Certes, les clauses incitatives ne modifient pas le montant des prestations demandées, mais elles permettent l'ajout d'une prime pour récompenser ou pénaliser le titulaire du marché. Leur insertion est toutefois rare, car le pouvoir adjudicateur n'entend souvent pas à rendre équitable la répartition des bénéfices du marché. De plus, de nombreux marchés se révèlent peu performants faute de suivi. La non-application de ces clauses réduit à néant les efforts accomplis en amont et pendant la procédure de passation. Leur exécution nécessite une animation de la performance pendant l'exécution du contrat.

Pour que cette performance d'exécution soit effective, l'acheteur public doit nécessairement maintenir une pression positive sur le titulaire du marché. À cet effet, il surveille les seuils contractuels (révisions, échéances, etc.), effectue une veille réglementaire en vue d'anticiper les impacts contractuels et dresse un tableau de bord sur les achats. Parfois, les revues de contrat périodique permettent d'optimiser le suivi des travaux et garantissent l'entretien d'une bonne relation entre les parties. La revue consiste à inventorier les non-conformités dans l'exécution des prestations, vérifier la conformité de la l'exécution au planning, revoir le plan de progrès et mettre en place des indicateurs de performance.

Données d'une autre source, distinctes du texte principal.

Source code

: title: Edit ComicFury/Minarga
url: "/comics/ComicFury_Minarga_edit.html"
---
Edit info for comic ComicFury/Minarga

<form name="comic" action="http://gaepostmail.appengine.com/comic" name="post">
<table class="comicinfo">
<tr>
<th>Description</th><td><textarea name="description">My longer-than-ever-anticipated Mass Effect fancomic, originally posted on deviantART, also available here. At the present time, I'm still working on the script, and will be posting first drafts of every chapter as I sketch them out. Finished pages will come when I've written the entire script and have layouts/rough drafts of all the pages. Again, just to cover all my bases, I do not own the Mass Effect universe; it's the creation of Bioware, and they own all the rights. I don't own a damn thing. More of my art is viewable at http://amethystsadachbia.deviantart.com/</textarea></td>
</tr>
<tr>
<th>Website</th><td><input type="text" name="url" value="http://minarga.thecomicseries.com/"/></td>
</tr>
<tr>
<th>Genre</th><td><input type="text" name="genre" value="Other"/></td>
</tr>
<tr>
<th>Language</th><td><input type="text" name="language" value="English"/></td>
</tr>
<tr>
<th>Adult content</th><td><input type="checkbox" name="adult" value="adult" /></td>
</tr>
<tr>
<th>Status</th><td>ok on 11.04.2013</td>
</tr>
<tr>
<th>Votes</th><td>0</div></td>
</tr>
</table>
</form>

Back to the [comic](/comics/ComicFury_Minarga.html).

Les indicateurs de performances sont des unités de mesure permettant de quantifier les facteurs pouvant gêner l'organisation. Ils comparent les situations dans le temps et l'espace en vue de définir les axes d'amélioration à envisager. Ils indiquent notamment l'objectif et le niveau de performance atteint au cours de l'exécution du marché. La performance est évaluée. Cette évaluation ne doit toutefois pas impacter sur l'obtention d'un marché futur, sauf si la performance a abouti à la rupture contractuelle. Certaines clauses incitatives prévoient cette option en vue de garantir la bonne exécution des prestations dans le cadre d'un marché public.